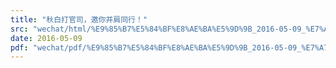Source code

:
 ```yaml
---
title: "秋白打官司，邀你并肩同行！"
src: "wechat/html/%E9%85%B7%E5%84%BF%E8%AE%BA%E5%9D%9B_2016-05-09_%E7%A7%8B%E7%99%BD%E6%89%93%E5%AE%98%E5%8F%B8%EF%BC%8C%E9%82%80%E4%BD%A0%E5%B9%B6%E8%82%A9%E5%90%8C%E8%A1%8C%EF%BC%81.html"
date: 2016-05-09
pdf: "wechat/pdf/%E9%85%B7%E5%84%BF%E8%AE%BA%E5%9D%9B_2016-05-09_%E7%A7%8B%E7%99%BD%E6%89%93%E5%AE%98%E5%8F%B8%EF%BC%8C%E9%82%80%E4%BD%A0%E5%B9%B6%E8%82%A9%E5%90%8C%E8%A1%8C%EF%BC%81.pdf"
---
```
· · ·
**Task to carry out:**
Could you copy all of the entries above exactly, without the pictures?

**Expected answer:**
Source code

:
 ```yaml
---
title: "秋白打官司，邀你并肩同行！"
src: "wechat/html/%E9%85%B7%E5%84%BF%E8%AE%BA%E5%9D%9B_2016-05-09_%E7%A7%8B%E7%99%BD%E6%89%93%E5%AE%98%E5%8F%B8%EF%BC%8C%E9%82%80%E4%BD%A0%E5%B9%B6%E8%82%A9%E5%90%8C%E8%A1%8C%EF%BC%81.html"
date: 2016-05-09
pdf: "wechat/pdf/%E9%85%B7%E5%84%BF%E8%AE%BA%E5%9D%9B_2016-05-09_%E7%A7%8B%E7%99%BD%E6%89%93%E5%AE%98%E5%8F%B8%EF%BC%8C%E9%82%80%E4%BD%A0%E5%B9%B6%E8%82%A9%E5%90%8C%E8%A1%8C%EF%BC%81.pdf"
---
```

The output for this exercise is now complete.